Jump to content


performance problem with my renderer


22 replies to this topic

#1 Xcrypt

    New Member

  • Members
  • PipPipPip
  • 144 posts
  • LocationBelgium

Posted 13 May 2012 - 01:18 PM

I'm wondering if anyone can help me with a performance problem I'm having.

I have a renderer class, and a mesh class. the mesh class contains all information necessary to draw a mesh.
You can add and remove meshes to the renderer.
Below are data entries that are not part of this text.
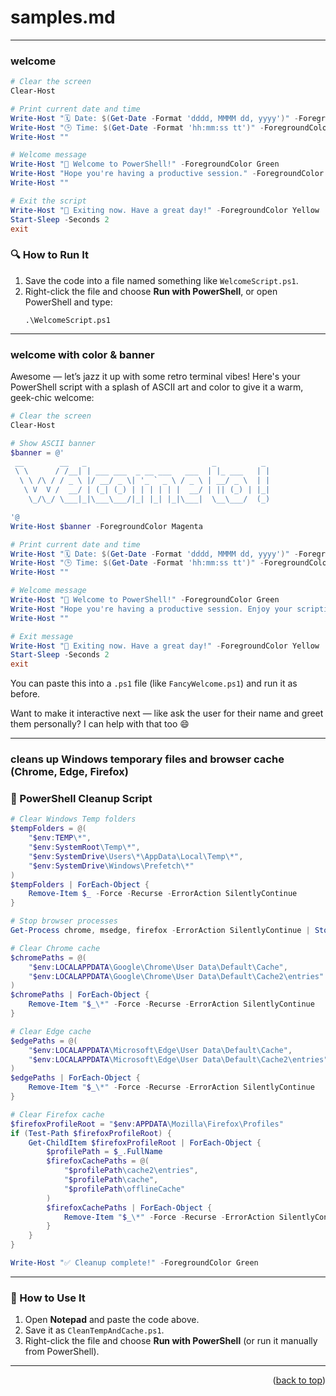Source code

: <a name="topage"></a>

# samples.md

----

### welcome


```powershell
# Clear the screen
Clear-Host

# Print current date and time
Write-Host "🗓️ Date: $(Get-Date -Format 'dddd, MMMM dd, yyyy')" -ForegroundColor Cyan
Write-Host "🕒 Time: $(Get-Date -Format 'hh:mm:ss tt')" -ForegroundColor Cyan
Write-Host ""

# Welcome message
Write-Host "👋 Welcome to PowerShell!" -ForegroundColor Green
Write-Host "Hope you're having a productive session." -ForegroundColor Green
Write-Host ""

# Exit the script
Write-Host "👋 Exiting now. Have a great day!" -ForegroundColor Yellow
Start-Sleep -Seconds 2
exit
```

### 🔍 How to Run It
1. Save the code into a file named something like `WelcomeScript.ps1`.
2. Right-click the file and choose **Run with PowerShell**, or open PowerShell and type:
   ```
   .\WelcomeScript.ps1
   ```

----

### welcome with color & banner

Awesome — let’s jazz it up with some retro terminal vibes! Here's your PowerShell script with a splash of ASCII art and color to give it a warm, geek-chic welcome:

```powershell
# Clear the screen
Clear-Host

# Show ASCII banner
$banner = @'
 __        __   _                            _          _ 
 \ \      / /__| | ___ ___  _ __ ___   ___  | |_ ___   | |
  \ \ /\ / / _ \ |/ __/ _ \| '_ ` _ \ / _ \ | __/ _ \  | |
   \ V  V /  __/ | (_| (_) | | | | | |  __/ | || (_) | |_|
    \_/\_/ \___|_|\___\___/|_| |_| |_|\___|  \__\___/  (_)

'@
Write-Host $banner -ForegroundColor Magenta

# Print current date and time
Write-Host "🗓️ Date: $(Get-Date -Format 'dddd, MMMM dd, yyyy')" -ForegroundColor Cyan
Write-Host "🕒 Time: $(Get-Date -Format 'hh:mm:ss tt')" -ForegroundColor Cyan
Write-Host ""

# Welcome message
Write-Host "👋 Welcome to PowerShell!" -ForegroundColor Green
Write-Host "Hope you're having a productive session. Enjoy your scripting journey!" -ForegroundColor Green
Write-Host ""

# Exit message
Write-Host "👋 Exiting now. Have a great day!" -ForegroundColor Yellow
Start-Sleep -Seconds 2
exit
```

You can paste this into a `.ps1` file (like `FancyWelcome.ps1`) and run it as before.

Want to make it interactive next — like ask the user for their name and greet them personally? I can help with that too 😄


---

### cleans up Windows temporary files and browser cache (Chrome, Edge, Firefox)


### 🧹 PowerShell Cleanup Script

```powershell
# Clear Windows Temp folders
$tempFolders = @(
    "$env:TEMP\*",
    "$env:SystemRoot\Temp\*",
    "$env:SystemDrive\Users\*\AppData\Local\Temp\*",
    "$env:SystemDrive\Windows\Prefetch\*"
)
$tempFolders | ForEach-Object {
    Remove-Item $_ -Force -Recurse -ErrorAction SilentlyContinue
}

# Stop browser processes
Get-Process chrome, msedge, firefox -ErrorAction SilentlyContinue | Stop-Process -Force -ErrorAction SilentlyContinue

# Clear Chrome cache
$chromePaths = @(
    "$env:LOCALAPPDATA\Google\Chrome\User Data\Default\Cache",
    "$env:LOCALAPPDATA\Google\Chrome\User Data\Default\Cache2\entries"
)
$chromePaths | ForEach-Object {
    Remove-Item "$_\*" -Force -Recurse -ErrorAction SilentlyContinue
}

# Clear Edge cache
$edgePaths = @(
    "$env:LOCALAPPDATA\Microsoft\Edge\User Data\Default\Cache",
    "$env:LOCALAPPDATA\Microsoft\Edge\User Data\Default\Cache2\entries"
)
$edgePaths | ForEach-Object {
    Remove-Item "$_\*" -Force -Recurse -ErrorAction SilentlyContinue
}

# Clear Firefox cache
$firefoxProfileRoot = "$env:APPDATA\Mozilla\Firefox\Profiles"
if (Test-Path $firefoxProfileRoot) {
    Get-ChildItem $firefoxProfileRoot | ForEach-Object {
        $profilePath = $_.FullName
        $firefoxCachePaths = @(
            "$profilePath\cache2\entries",
            "$profilePath\cache",
            "$profilePath\offlineCache"
        )
        $firefoxCachePaths | ForEach-Object {
            Remove-Item "$_\*" -Force -Recurse -ErrorAction SilentlyContinue
        }
    }
}

Write-Host "✅ Cleanup complete!" -ForegroundColor Green
```

---

### 🚀 How to Use It
1. Open **Notepad** and paste the code above.
2. Save it as `CleanTempAndCache.ps1`.
3. Right-click the file and choose **Run with PowerShell** (or run it manually from PowerShell).



----

<p align="right">(<a href="#topage">back to top</a>)</p>
<br/>
<br/>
As meshes are added, they are sorted by material so I don't need to recommit material settings for each different mesh.

However, against all expectations, when I compare the performance of my renderer to a renderer which does no optimisations at all, mine seems to run about five times slower. I'm pretty puzzled about this, and hope someone is able to point me in the right direction.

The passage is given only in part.